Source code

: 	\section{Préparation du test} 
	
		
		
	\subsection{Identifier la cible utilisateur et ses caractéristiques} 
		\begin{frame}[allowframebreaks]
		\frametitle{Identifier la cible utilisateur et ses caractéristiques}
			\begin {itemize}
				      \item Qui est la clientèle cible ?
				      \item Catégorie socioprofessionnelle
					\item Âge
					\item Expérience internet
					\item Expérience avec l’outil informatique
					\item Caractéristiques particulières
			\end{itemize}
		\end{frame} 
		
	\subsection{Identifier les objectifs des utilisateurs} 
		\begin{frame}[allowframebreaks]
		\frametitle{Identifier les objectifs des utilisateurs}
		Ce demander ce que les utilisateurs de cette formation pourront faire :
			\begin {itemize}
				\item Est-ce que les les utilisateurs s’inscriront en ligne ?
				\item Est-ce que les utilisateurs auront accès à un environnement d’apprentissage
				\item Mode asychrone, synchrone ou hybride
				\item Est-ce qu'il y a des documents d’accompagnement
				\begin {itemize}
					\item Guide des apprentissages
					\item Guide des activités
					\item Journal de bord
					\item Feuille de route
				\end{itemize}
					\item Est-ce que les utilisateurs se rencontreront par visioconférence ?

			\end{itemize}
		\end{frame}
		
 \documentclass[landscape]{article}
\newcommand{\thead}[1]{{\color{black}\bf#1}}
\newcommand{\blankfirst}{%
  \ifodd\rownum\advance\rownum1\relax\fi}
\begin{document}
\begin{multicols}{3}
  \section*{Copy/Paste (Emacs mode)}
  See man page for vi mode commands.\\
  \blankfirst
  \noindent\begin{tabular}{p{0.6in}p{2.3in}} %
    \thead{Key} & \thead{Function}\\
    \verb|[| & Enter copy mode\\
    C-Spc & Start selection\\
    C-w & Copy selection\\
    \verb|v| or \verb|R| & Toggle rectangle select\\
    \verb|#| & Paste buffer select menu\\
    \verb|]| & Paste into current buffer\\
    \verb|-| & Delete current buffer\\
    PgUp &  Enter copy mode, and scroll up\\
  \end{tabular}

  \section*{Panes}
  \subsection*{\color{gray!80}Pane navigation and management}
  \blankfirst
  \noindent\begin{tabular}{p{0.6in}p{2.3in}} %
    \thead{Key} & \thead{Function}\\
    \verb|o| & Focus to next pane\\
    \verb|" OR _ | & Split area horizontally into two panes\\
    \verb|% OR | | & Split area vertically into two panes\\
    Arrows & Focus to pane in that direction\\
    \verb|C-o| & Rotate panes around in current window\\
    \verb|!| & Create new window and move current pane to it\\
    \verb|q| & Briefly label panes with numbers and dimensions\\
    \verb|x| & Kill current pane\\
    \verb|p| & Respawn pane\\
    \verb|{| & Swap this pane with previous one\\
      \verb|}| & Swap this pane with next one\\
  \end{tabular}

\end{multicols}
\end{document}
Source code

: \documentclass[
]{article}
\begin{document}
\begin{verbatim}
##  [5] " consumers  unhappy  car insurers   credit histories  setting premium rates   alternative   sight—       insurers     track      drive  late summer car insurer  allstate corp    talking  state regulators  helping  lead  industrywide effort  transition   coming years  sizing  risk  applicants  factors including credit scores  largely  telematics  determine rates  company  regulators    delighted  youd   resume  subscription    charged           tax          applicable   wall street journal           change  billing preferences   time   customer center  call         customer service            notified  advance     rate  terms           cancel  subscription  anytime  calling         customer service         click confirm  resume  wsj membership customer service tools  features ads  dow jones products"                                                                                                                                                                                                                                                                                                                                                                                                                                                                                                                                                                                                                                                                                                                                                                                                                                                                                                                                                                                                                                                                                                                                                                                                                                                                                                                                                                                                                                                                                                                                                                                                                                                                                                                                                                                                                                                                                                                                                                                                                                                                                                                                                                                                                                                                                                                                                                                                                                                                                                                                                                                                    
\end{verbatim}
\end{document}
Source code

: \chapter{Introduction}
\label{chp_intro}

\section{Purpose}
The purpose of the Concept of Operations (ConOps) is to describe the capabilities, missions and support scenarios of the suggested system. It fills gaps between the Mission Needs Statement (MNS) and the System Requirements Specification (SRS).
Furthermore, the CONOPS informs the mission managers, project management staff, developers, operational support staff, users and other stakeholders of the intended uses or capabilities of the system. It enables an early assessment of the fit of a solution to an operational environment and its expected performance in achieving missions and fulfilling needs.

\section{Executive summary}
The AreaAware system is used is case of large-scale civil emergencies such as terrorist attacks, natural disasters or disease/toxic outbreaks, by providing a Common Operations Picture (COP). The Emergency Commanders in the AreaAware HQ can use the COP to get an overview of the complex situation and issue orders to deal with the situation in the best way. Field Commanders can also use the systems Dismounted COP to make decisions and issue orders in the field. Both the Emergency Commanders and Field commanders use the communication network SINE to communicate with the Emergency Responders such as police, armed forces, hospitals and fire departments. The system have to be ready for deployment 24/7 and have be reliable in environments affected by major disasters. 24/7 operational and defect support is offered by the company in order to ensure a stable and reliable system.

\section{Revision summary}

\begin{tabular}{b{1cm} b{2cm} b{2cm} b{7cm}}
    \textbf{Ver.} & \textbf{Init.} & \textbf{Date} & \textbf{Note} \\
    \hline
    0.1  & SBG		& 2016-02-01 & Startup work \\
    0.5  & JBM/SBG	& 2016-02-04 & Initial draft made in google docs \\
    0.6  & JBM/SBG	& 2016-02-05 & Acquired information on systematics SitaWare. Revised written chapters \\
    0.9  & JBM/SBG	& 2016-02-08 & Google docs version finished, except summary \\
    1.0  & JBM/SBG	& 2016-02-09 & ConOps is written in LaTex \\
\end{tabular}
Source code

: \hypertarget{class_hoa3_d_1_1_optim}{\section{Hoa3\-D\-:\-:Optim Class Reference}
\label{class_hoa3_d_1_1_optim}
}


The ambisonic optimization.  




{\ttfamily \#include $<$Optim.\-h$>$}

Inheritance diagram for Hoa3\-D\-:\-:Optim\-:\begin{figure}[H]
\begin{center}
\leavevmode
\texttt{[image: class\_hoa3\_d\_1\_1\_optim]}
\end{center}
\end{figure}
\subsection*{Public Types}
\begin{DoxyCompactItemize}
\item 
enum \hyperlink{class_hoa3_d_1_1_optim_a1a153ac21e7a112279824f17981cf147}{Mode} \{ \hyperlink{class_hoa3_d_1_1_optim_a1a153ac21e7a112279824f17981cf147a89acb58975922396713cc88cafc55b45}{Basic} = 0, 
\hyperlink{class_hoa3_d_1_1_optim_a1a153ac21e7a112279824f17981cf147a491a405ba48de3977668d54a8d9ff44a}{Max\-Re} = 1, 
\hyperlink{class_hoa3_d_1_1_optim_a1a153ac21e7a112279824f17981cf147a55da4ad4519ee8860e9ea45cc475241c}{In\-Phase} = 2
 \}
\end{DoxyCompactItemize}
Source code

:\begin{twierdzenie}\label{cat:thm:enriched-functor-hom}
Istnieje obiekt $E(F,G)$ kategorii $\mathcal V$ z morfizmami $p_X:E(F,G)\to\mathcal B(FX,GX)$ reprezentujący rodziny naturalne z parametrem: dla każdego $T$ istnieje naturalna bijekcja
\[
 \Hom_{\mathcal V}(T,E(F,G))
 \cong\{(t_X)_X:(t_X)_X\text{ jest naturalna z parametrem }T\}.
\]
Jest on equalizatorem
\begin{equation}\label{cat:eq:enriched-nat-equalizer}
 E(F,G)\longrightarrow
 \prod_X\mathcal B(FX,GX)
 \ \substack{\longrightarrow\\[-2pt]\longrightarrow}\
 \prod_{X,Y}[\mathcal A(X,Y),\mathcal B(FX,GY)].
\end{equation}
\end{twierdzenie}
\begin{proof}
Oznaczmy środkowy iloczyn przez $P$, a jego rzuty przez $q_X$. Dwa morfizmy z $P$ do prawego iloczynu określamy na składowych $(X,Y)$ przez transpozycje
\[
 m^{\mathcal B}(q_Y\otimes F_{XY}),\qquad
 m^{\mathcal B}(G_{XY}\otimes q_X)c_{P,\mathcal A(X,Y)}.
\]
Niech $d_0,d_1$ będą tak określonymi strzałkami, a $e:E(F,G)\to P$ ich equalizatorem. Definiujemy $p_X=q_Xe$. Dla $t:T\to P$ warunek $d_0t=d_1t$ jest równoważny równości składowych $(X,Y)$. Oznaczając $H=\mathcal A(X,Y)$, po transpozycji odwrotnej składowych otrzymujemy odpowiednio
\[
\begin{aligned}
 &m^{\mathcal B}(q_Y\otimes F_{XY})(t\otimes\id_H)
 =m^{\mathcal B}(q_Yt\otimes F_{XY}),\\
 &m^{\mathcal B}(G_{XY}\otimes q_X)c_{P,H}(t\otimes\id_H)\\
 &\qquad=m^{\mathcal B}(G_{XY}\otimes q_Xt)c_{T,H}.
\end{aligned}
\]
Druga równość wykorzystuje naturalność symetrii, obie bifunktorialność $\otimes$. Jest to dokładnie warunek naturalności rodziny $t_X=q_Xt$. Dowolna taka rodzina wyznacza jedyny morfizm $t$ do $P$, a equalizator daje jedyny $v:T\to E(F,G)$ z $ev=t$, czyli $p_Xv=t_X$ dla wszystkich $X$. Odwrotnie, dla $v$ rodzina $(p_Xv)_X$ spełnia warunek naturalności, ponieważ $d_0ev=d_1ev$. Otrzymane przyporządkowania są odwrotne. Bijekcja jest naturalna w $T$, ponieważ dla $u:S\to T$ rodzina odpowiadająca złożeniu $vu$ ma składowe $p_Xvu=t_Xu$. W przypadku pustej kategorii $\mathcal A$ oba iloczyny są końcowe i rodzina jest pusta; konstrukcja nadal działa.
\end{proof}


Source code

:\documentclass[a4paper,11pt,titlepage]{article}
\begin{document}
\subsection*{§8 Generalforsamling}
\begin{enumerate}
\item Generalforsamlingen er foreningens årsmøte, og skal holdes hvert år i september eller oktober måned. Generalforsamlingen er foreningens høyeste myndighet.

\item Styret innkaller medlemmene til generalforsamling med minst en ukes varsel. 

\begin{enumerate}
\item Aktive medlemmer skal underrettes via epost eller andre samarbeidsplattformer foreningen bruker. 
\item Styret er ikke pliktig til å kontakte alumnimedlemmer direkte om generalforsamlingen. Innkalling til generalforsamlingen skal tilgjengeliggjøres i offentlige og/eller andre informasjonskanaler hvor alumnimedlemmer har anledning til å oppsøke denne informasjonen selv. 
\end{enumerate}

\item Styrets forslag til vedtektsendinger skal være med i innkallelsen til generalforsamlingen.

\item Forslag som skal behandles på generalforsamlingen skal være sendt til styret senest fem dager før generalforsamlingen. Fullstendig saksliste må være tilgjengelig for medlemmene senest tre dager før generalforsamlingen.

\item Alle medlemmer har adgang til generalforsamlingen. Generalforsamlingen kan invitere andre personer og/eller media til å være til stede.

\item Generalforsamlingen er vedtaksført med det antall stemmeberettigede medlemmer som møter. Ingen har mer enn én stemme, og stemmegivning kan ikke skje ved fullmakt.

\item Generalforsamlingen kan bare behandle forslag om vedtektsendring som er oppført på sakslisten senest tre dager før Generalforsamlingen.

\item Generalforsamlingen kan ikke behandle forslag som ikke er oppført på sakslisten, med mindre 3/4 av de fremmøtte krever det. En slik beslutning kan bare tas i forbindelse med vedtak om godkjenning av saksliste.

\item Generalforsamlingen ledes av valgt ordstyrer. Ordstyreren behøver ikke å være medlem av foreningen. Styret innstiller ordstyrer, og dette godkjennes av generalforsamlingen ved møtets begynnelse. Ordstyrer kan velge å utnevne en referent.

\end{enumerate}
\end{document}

* * * * * * *

§ **PROBLEM**:
Could you please copy the lines of the listing above exactly, from its first line through the line bearing "clientèle cible ?", and nothing more?

§ **ANSWER**:
Source code

: 	\section{Préparation du test} 
	
		
		
	\subsection{Identifier la cible utilisateur et ses caractéristiques} 
		\begin{frame}[allowframebreaks]
		\frametitle{Identifier la cible utilisateur et ses caractéristiques}
			\begin {itemize}
				      \item Qui est la clientèle cible ?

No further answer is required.